[Data extracted from a collection]
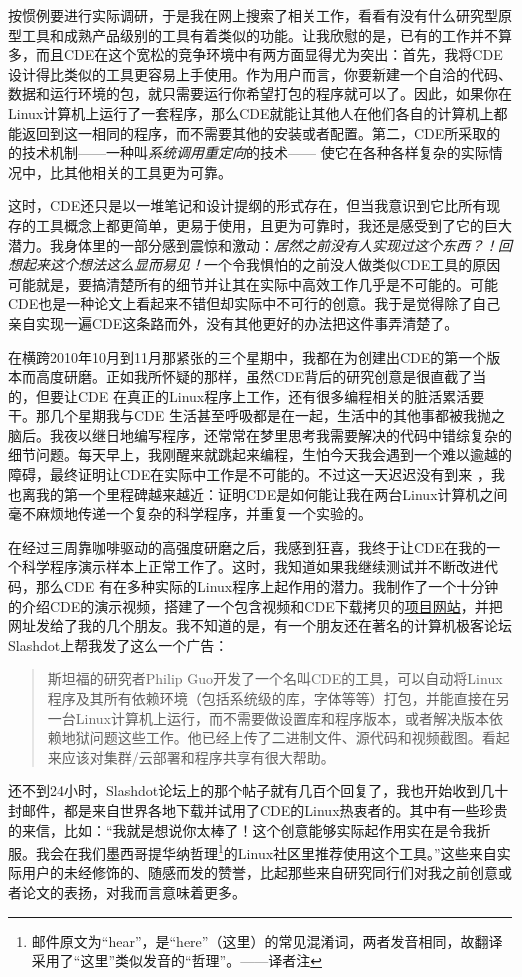 \documentclass[12pt,UTF8,nofonts]{book}
\begin{document}
按惯例要进行实际调研，于是我在网上搜索了相关工作，看看有没有什么研究型原型工具和成熟产品级别的工具有着类似的功能。让我欣慰的是，已有的工作并不算多，而且CDE在这个宽松的竞争环境中有两方面显得尤为突出：首先，我将CDE设计得比类似的工具更容易上手使用。作为用户而言，你要新建一个自洽的代码、数据和运行环境的包，就只需要运行你希望打包的程序就可以了。因此，如果你在Linux计算机上运行了一套程序，那么CDE就能让其他人在他们各自的计算机上都能返回到这一相同的程序，而不需要其他的安装或者配置。第二，CDE所采取的的技术机制——一种叫\emph{系统调用重定向}的技术—— 使它在各种各样复杂的实际情况中，比其他相关的工具更为可靠。

这时，CDE还只是以一堆笔记和设计提纲的形式存在，但当我意识到它比所有现存的工具概念上都更简单，更易于使用，且更为可靠时，我还是感受到了它的巨大潜力。我身体里的一部分感到震惊和激动：\emph{居然之前没有人实现过这个东西？！回想起来这个想法这么显而易见！}一个令我惧怕的之前没人做类似CDE工具的原因可能就是，要搞清楚所有的细节并让其在实际中高效工作几乎是不可能的。可能CDE也是一种论文上看起来不错但却实际中不可行的创意。我于是觉得除了自己亲自实现一遍CDE这条路而外，没有其他更好的办法把这件事弄清楚了。

在横跨2010年10月到11月那紧张的三个星期中，我都在为创建出CDE的第一个版本而高度研磨。正如我所怀疑的那样，虽然CDE背后的研究创意是很直截了当的，但要让CDE 在真正的Linux程序上工作，还有很多编程相关的脏活累活要干。那几个星期我与CDE 生活甚至呼吸都是在一起，生活中的其他事都被我抛之脑后。我夜以继日地编写程序，还常常在梦里思考我需要解决的代码中错综复杂的细节问题。每天早上，我刚醒来就跳起来编程，生怕今天我会遇到一个难以逾越的障碍，最终证明让CDE在实际中工作是不可能的。不过这一天迟迟没有到来 ，我也离我的第一个里程碑越来越近：证明CDE是如何能让我在两台Linux计算机之间毫不麻烦地传递一个复杂的科学程序，并重复一个实验的。

在经过三周靠咖啡驱动的高强度研磨之后，我感到狂喜，我终于让CDE在我的一个科学程序演示样本上正常工作了。这时，我知道如果我继续测试并不断改进代码，那么CDE 有在多种实际的Linux程序上起作用的潜力。我制作了一个十分钟的介绍CDE的演示视频，搭建了一个包含视频和CDE下载拷贝的\href{http://www.pgbovine.net/cde.html}{项目网站}，并把网址发给了我的几个朋友。我不知道的是，有一个朋友还在著名的计算机极客论坛Slashdot上帮我发了这么一个广告：
\begin{quote}
  斯坦福的研究者Philip Guo开发了一个名叫CDE的工具，可以自动将Linux程序及其所有依赖环境（包括系统级的库，字体等等）打包，并能直接在另一台Linux计算机上运行，而不需要做设置库和程序版本，或者解决版本依赖地狱问题这些工作。他已经上传了二进制文件、源代码和视频截图。看起来应该对集群/云部署和程序共享有很大帮助。
\end{quote}
还不到24小时，Slashdot论坛上的那个帖子就有几百个回复了，我也开始收到几十封邮件，都是来自世界各地下载并试用了CDE的Linux热衷者的。其中有一些珍贵的来信，比如：“我就是想说你太棒了！这个创意能够实际起作用实在是令我折服。我会在我们墨西哥提华纳哲理\footnote{邮件原文为``hear''，是``here''（这里）的常见混淆词，两者发音相同，故翻译采用了“这里”类似发音的“哲理”。——译者注}的Linux社区里推荐使用这个工具。”这些来自实际用户的未经修饰的、随感而发的赞誉，比起那些来自研究同行们对我之前创意或者论文的表扬，对我而言意味着更多。
\end{document}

AIM OF THE EXERCISE
Would you output all of the entries above exactly, keeping the pictures out?

REPLY TO THE TASK
 \documentclass[12pt,UTF8,nofonts]{book}
\begin{document}
按惯例要进行实际调研，于是我在网上搜索了相关工作，看看有没有什么研究型原型工具和成熟产品级别的工具有着类似的功能。让我欣慰的是，已有的工作并不算多，而且CDE在这个宽松的竞争环境中有两方面显得尤为突出：首先，我将CDE设计得比类似的工具更容易上手使用。作为用户而言，你要新建一个自洽的代码、数据和运行环境的包，就只需要运行你希望打包的程序就可以了。因此，如果你在Linux计算机上运行了一套程序，那么CDE就能让其他人在他们各自的计算机上都能返回到这一相同的程序，而不需要其他的安装或者配置。第二，CDE所采取的的技术机制——一种叫\emph{系统调用重定向}的技术—— 使它在各种各样复杂的实际情况中，比其他相关的工具更为可靠。

这时，CDE还只是以一堆笔记和设计提纲的形式存在，但当我意识到它比所有现存的工具概念上都更简单，更易于使用，且更为可靠时，我还是感受到了它的巨大潜力。我身体里的一部分感到震惊和激动：\emph{居然之前没有人实现过这个东西？！回想起来这个想法这么显而易见！}一个令我惧怕的之前没人做类似CDE工具的原因可能就是，要搞清楚所有的细节并让其在实际中高效工作几乎是不可能的。可能CDE也是一种论文上看起来不错但却实际中不可行的创意。我于是觉得除了自己亲自实现一遍CDE这条路而外，没有其他更好的办法把这件事弄清楚了。

在横跨2010年10月到11月那紧张的三个星期中，我都在为创建出CDE的第一个版本而高度研磨。正如我所怀疑的那样，虽然CDE背后的研究创意是很直截了当的，但要让CDE 在真正的Linux程序上工作，还有很多编程相关的脏活累活要干。那几个星期我与CDE 生活甚至呼吸都是在一起，生活中的其他事都被我抛之脑后。我夜以继日地编写程序，还常常在梦里思考我需要解决的代码中错综复杂的细节问题。每天早上，我刚醒来就跳起来编程，生怕今天我会遇到一个难以逾越的障碍，最终证明让CDE在实际中工作是不可能的。不过这一天迟迟没有到来 ，我也离我的第一个里程碑越来越近：证明CDE是如何能让我在两台Linux计算机之间毫不麻烦地传递一个复杂的科学程序，并重复一个实验的。

在经过三周靠咖啡驱动的高强度研磨之后，我感到狂喜，我终于让CDE在我的一个科学程序演示样本上正常工作了。这时，我知道如果我继续测试并不断改进代码，那么CDE 有在多种实际的Linux程序上起作用的潜力。我制作了一个十分钟的介绍CDE的演示视频，搭建了一个包含视频和CDE下载拷贝的\href{http://www.pgbovine.net/cde.html}{项目网站}，并把网址发给了我的几个朋友。我不知道的是，有一个朋友还在著名的计算机极客论坛Slashdot上帮我发了这么一个广告：
\begin{quote}
  斯坦福的研究者Philip Guo开发了一个名叫CDE的工具，可以自动将Linux程序及其所有依赖环境（包括系统级的库，字体等等）打包，并能直接在另一台Linux计算机上运行，而不需要做设置库和程序版本，或者解决版本依赖地狱问题这些工作。他已经上传了二进制文件、源代码和视频截图。看起来应该对集群/云部署和程序共享有很大帮助。
\end{quote}
还不到24小时，Slashdot论坛上的那个帖子就有几百个回复了，我也开始收到几十封邮件，都是来自世界各地下载并试用了CDE的Linux热衷者的。其中有一些珍贵的来信，比如：“我就是想说你太棒了！这个创意能够实际起作用实在是令我折服。我会在我们墨西哥提华纳哲理\footnote{邮件原文为``hear''，是``here''（这里）的常见混淆词，两者发音相同，故翻译采用了“这里”类似发音的“哲理”。——译者注}的Linux社区里推荐使用这个工具。”这些来自实际用户的未经修饰的、随感而发的赞誉，比起那些来自研究同行们对我之前创意或者论文的表扬，对我而言意味着更多。
\end{document}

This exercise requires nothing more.